*** Opening of DATASET ***

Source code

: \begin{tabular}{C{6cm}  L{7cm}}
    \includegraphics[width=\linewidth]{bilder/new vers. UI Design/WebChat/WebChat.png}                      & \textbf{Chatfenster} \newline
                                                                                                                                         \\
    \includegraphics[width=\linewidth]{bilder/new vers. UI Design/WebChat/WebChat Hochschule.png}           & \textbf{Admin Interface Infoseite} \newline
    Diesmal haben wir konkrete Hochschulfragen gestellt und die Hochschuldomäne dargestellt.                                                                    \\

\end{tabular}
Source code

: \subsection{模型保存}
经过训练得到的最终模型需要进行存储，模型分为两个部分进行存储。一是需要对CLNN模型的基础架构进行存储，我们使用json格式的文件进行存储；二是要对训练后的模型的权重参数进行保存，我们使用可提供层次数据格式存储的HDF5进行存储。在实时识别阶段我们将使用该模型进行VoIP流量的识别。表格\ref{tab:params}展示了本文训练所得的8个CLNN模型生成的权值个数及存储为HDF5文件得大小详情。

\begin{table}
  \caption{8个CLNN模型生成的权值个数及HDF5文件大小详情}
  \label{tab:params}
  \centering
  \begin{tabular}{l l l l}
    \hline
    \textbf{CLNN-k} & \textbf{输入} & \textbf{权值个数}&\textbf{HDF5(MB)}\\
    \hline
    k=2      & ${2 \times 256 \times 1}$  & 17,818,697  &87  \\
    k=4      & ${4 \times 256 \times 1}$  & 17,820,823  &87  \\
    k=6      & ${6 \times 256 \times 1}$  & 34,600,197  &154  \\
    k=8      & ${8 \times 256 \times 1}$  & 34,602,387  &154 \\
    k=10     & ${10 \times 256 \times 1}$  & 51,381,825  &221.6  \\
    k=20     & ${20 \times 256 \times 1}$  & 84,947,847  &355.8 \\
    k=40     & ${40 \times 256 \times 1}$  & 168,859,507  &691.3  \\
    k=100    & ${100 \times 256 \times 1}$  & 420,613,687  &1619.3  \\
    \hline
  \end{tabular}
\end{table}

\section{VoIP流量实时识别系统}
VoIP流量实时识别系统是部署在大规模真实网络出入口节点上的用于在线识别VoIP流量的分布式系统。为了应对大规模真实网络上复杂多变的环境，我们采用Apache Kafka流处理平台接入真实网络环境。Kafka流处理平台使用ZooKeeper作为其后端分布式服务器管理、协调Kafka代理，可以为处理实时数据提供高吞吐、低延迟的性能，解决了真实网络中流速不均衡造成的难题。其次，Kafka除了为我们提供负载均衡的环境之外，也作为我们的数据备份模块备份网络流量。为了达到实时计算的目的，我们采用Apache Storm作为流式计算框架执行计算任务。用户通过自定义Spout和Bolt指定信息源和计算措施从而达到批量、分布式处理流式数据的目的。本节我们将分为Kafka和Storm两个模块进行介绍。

*** Close of DATASET ***

» EXERCISE BRIEF:
Repeat back all of the material, character for character.

» ANSWER BOX:
Source code

: \begin{tabular}{C{6cm}  L{7cm}}
    \includegraphics[width=\linewidth]{bilder/new vers. UI Design/WebChat/WebChat.png}                      & \textbf{Chatfenster} \newline
                                                                                                                                         \\
    \includegraphics[width=\linewidth]{bilder/new vers. UI Design/WebChat/WebChat Hochschule.png}           & \textbf{Admin Interface Infoseite} \newline
    Diesmal haben wir konkrete Hochschulfragen gestellt und die Hochschuldomäne dargestellt.                                                                    \\

\end{tabular}
Source code

: \subsection{模型保存}
经过训练得到的最终模型需要进行存储，模型分为两个部分进行存储。一是需要对CLNN模型的基础架构进行存储，我们使用json格式的文件进行存储；二是要对训练后的模型的权重参数进行保存，我们使用可提供层次数据格式存储的HDF5进行存储。在实时识别阶段我们将使用该模型进行VoIP流量的识别。表格\ref{tab:params}展示了本文训练所得的8个CLNN模型生成的权值个数及存储为HDF5文件得大小详情。

\begin{table}
  \caption{8个CLNN模型生成的权值个数及HDF5文件大小详情}
  \label{tab:params}
  \centering
  \begin{tabular}{l l l l}
    \hline
    \textbf{CLNN-k} & \textbf{输入} & \textbf{权值个数}&\textbf{HDF5(MB)}\\
    \hline
    k=2      & ${2 \times 256 \times 1}$  & 17,818,697  &87  \\
    k=4      & ${4 \times 256 \times 1}$  & 17,820,823  &87  \\
    k=6      & ${6 \times 256 \times 1}$  & 34,600,197  &154  \\
    k=8      & ${8 \times 256 \times 1}$  & 34,602,387  &154 \\
    k=10     & ${10 \times 256 \times 1}$  & 51,381,825  &221.6  \\
    k=20     & ${20 \times 256 \times 1}$  & 84,947,847  &355.8 \\
    k=40     & ${40 \times 256 \times 1}$  & 168,859,507  &691.3  \\
    k=100    & ${100 \times 256 \times 1}$  & 420,613,687  &1619.3  \\
    \hline
  \end{tabular}
\end{table}

\section{VoIP流量实时识别系统}
VoIP流量实时识别系统是部署在大规模真实网络出入口节点上的用于在线识别VoIP流量的分布式系统。为了应对大规模真实网络上复杂多变的环境，我们采用Apache Kafka流处理平台接入真实网络环境。Kafka流处理平台使用ZooKeeper作为其后端分布式服务器管理、协调Kafka代理，可以为处理实时数据提供高吞吐、低延迟的性能，解决了真实网络中流速不均衡造成的难题。其次，Kafka除了为我们提供负载均衡的环境之外，也作为我们的数据备份模块备份网络流量。为了达到实时计算的目的，我们采用Apache Storm作为流式计算框架执行计算任务。用户通过自定义Spout和Bolt指定信息源和计算措施从而达到批量、分布式处理流式数据的目的。本节我们将分为Kafka和Storm两个模块进行介绍。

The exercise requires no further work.